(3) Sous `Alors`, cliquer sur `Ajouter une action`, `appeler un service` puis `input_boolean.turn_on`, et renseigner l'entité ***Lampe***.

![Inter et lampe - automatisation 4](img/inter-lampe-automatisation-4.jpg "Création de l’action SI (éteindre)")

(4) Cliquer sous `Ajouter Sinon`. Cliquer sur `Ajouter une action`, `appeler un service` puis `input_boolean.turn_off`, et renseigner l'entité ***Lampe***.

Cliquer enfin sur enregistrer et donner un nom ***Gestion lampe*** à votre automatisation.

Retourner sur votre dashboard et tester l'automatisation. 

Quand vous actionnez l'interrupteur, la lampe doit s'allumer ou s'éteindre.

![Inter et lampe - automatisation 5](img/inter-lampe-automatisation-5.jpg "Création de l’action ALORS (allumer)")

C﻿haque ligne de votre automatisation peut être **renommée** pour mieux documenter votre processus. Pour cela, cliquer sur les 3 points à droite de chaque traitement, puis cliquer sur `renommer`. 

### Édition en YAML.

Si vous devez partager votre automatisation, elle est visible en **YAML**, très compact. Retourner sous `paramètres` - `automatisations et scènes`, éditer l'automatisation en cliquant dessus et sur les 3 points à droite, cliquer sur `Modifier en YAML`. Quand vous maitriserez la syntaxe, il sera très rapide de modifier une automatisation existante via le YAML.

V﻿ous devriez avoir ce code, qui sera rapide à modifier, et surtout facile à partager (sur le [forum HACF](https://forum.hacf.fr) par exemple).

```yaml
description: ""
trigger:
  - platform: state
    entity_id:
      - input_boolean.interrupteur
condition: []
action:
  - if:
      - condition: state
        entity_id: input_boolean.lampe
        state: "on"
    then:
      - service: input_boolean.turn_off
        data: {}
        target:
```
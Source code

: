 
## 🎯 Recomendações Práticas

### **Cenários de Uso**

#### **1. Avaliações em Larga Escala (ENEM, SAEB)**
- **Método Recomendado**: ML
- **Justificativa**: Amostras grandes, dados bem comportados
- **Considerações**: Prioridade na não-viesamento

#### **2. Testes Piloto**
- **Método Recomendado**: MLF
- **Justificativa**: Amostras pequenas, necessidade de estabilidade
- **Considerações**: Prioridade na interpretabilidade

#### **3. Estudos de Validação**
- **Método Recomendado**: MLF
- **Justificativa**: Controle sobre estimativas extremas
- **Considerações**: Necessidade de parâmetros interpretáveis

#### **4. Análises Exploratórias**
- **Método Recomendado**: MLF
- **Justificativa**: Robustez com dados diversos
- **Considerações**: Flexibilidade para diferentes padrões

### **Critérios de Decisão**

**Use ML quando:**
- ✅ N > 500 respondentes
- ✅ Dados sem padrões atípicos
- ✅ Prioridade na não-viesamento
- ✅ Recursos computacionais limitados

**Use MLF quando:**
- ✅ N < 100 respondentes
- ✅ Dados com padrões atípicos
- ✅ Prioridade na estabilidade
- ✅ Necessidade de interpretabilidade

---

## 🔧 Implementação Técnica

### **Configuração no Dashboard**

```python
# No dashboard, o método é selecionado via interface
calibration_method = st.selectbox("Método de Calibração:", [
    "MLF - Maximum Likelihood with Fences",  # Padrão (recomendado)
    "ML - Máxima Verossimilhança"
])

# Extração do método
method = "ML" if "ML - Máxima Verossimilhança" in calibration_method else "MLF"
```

▬▬▬

All that is wanted is an exact copy of the lines above from the one with "- automatisation 4](img/inter-lampe-automatisation-4.jpg" through the one with "Cliquer enfin sur", with both ends included.

![Inter et lampe - automatisation 4](img/inter-lampe-automatisation-4.jpg "Création de l’action SI (éteindre)")

(4) Cliquer sous `Ajouter Sinon`. Cliquer sur `Ajouter une action`, `appeler un service` puis `input_boolean.turn_off`, et renseigner l'entité ***Lampe***.

Cliquer enfin sur enregistrer et donner un nom ***Gestion lampe*** à votre automatisation.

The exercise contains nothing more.